(Data records)
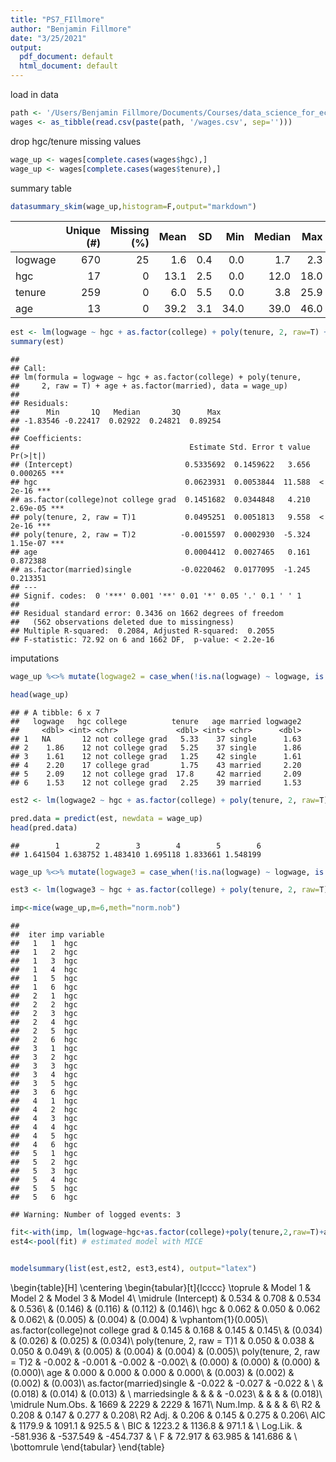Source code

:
 ```yaml
---
title: "PS7_FIllmore"
author: "Benjamin Fillmore"
date: "3/25/2021"
output:
  pdf_document: default
  html_document: default
---
```





load in data

```r
path <- '/Users/Benjamin Fillmore/Documents/Courses/data_science_for_economists/Data'
wages <- as_tibble(read.csv(paste(path, '/wages.csv', sep='')))
```

drop hgc/tenure missing values

```r
wage_up <- wages[complete.cases(wages$hgc),]
wage_up <- wages[complete.cases(wages$tenure),]
```

summary table

```r
datasummary_skim(wage_up,histogram=F,output="markdown")
```



|        | Unique (#)| Missing (%)| Mean|  SD|  Min| Median|  Max|
|:-------|----------:|-----------:|----:|---:|----:|------:|----:|
|logwage |        670|          25|  1.6| 0.4|  0.0|    1.7|  2.3|
|hgc     |         17|           0| 13.1| 2.5|  0.0|   12.0| 18.0|
|tenure  |        259|           0|  6.0| 5.5|  0.0|    3.8| 25.9|
|age     |         13|           0| 39.2| 3.1| 34.0|   39.0| 46.0|

```r
est <- lm(logwage ~ hgc + as.factor(college) + poly(tenure, 2, raw=T) + age + as.factor(married), data = wage_up) #.062 is the complete case estimate of years of schooling on wages
summary(est)
```

```
## 
## Call:
## lm(formula = logwage ~ hgc + as.factor(college) + poly(tenure, 
##     2, raw = T) + age + as.factor(married), data = wage_up)
## 
## Residuals:
##      Min       1Q   Median       3Q      Max 
## -1.83546 -0.22417  0.02922  0.24821  0.89254 
## 
## Coefficients:
##                                      Estimate Std. Error t value Pr(>|t|)    
## (Intercept)                         0.5335692  0.1459622   3.656 0.000265 ***
## hgc                                 0.0623931  0.0053844  11.588  < 2e-16 ***
## as.factor(college)not college grad  0.1451682  0.0344848   4.210 2.69e-05 ***
## poly(tenure, 2, raw = T)1           0.0495251  0.0051813   9.558  < 2e-16 ***
## poly(tenure, 2, raw = T)2          -0.0015597  0.0002930  -5.324 1.15e-07 ***
## age                                 0.0004412  0.0027465   0.161 0.872388    
## as.factor(married)single           -0.0220462  0.0177095  -1.245 0.213351    
## ---
## Signif. codes:  0 '***' 0.001 '**' 0.01 '*' 0.05 '.' 0.1 ' ' 1
## 
## Residual standard error: 0.3436 on 1662 degrees of freedom
##   (562 observations deleted due to missingness)
## Multiple R-squared:  0.2084,	Adjusted R-squared:  0.2055 
## F-statistic: 72.92 on 6 and 1662 DF,  p-value: < 2.2e-16
```

imputations

```r
wage_up %<>% mutate(logwage2 = case_when(!is.na(logwage) ~ logwage, is.na(logwage) ~ mean(wage_up$logwage,na.rm=T))) # mean imputation

head(wage_up) 
```

```
## # A tibble: 6 x 7
##   logwage   hgc college          tenure   age married logwage2
##     <dbl> <int> <chr>             <dbl> <int> <chr>      <dbl>
## 1   NA       12 not college grad   5.33    37 single      1.63
## 2    1.86    12 not college grad   5.25    37 single      1.86
## 3    1.61    12 not college grad   1.25    42 single      1.61
## 4    2.20    17 college grad       1.75    43 married     2.20
## 5    2.09    12 not college grad  17.8     42 married     2.09
## 6    1.53    12 not college grad   2.25    39 married     1.53
```

```r
est2 <- lm(logwage2 ~ hgc + as.factor(college) + poly(tenure, 2, raw=T) + age + as.factor(married), data = wage_up) # estimated model with mean imputation

pred.data = predict(est, newdata = wage_up)
head(pred.data)
```

```
##        1        2        3        4        5        6 
## 1.641504 1.638752 1.483410 1.695118 1.833661 1.548199
```

```r
wage_up %<>% mutate(logwage3 = case_when(!is.na(logwage) ~ logwage, is.na(logwage) ~ pred.data)) # predicted imputation

est3 <- lm(logwage3 ~ hgc + as.factor(college) + poly(tenure, 2, raw=T) + age + as.factor(married), data = wage_up) # estimated model with predicted imputation

imp<-mice(wage_up,m=6,meth="norm.nob")
```

```
## 
##  iter imp variable
##   1   1  hgc
##   1   2  hgc
##   1   3  hgc
##   1   4  hgc
##   1   5  hgc
##   1   6  hgc
##   2   1  hgc
##   2   2  hgc
##   2   3  hgc
##   2   4  hgc
##   2   5  hgc
##   2   6  hgc
##   3   1  hgc
##   3   2  hgc
##   3   3  hgc
##   3   4  hgc
##   3   5  hgc
##   3   6  hgc
##   4   1  hgc
##   4   2  hgc
##   4   3  hgc
##   4   4  hgc
##   4   5  hgc
##   4   6  hgc
##   5   1  hgc
##   5   2  hgc
##   5   3  hgc
##   5   4  hgc
##   5   5  hgc
##   5   6  hgc
```

```
## Warning: Number of logged events: 3
```

```r
fit<-with(imp, lm(logwage~hgc+as.factor(college)+poly(tenure,2,raw=T)+age+married))
est4<-pool(fit) # estimated model with MICE


modelsummary(list(est,est2, est3,est4), output="latex")
```

\begin{table}[H]
\centering
\begin{tabular}[t]{lcccc}
\toprule
  & Model 1 & Model 2 & Model 3 & Model 4\\
\midrule
(Intercept) & 0.534 & 0.708 & 0.534 & 0.536\\
 & (0.146) & (0.116) & (0.112) & (0.146)\\
hgc & 0.062 & 0.050 & 0.062 & 0.062\\
 & (0.005) & (0.004) & (0.004) & \vphantom{1}(0.005)\\
as.factor(college)not college grad & 0.145 & 0.168 & 0.145 & 0.145\\
 & (0.034) & (0.026) & (0.025) & (0.034)\\
poly(tenure, 2, raw = T)1 & 0.050 & 0.038 & 0.050 & 0.049\\
 & (0.005) & (0.004) & (0.004) & (0.005)\\
poly(tenure, 2, raw = T)2 & -0.002 & -0.001 & -0.002 & -0.002\\
 & (0.000) & (0.000) & (0.000) & (0.000)\\
age & 0.000 & 0.000 & 0.000 & 0.000\\
 & (0.003) & (0.002) & (0.002) & (0.003)\\
as.factor(married)single & -0.022 & -0.027 & -0.022 & \\
 & (0.018) & (0.014) & (0.013) & \\
marriedsingle &  &  &  & -0.023\\
 &  &  &  & (0.018)\\
\midrule
Num.Obs. & 1669 & 2229 & 2229 & 1671\\
Num.Imp. &  &  &  & 6\\
R2 & 0.208 & 0.147 & 0.277 & 0.208\\
R2 Adj. & 0.206 & 0.145 & 0.275 & 0.206\\
AIC & 1179.9 & 1091.1 & 925.5 & \\
BIC & 1223.2 & 1136.8 & 971.1 & \\
Log.Lik. & -581.936 & -537.549 & -454.737 & \\
F & 72.917 & 63.985 & 141.686 & \\
\bottomrule
\end{tabular}
\end{table}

What this task involves: Where a line in the entries holds "table", copy that line.

Answer for this exercise:
summary table
\begin{table}[H]
\end{table}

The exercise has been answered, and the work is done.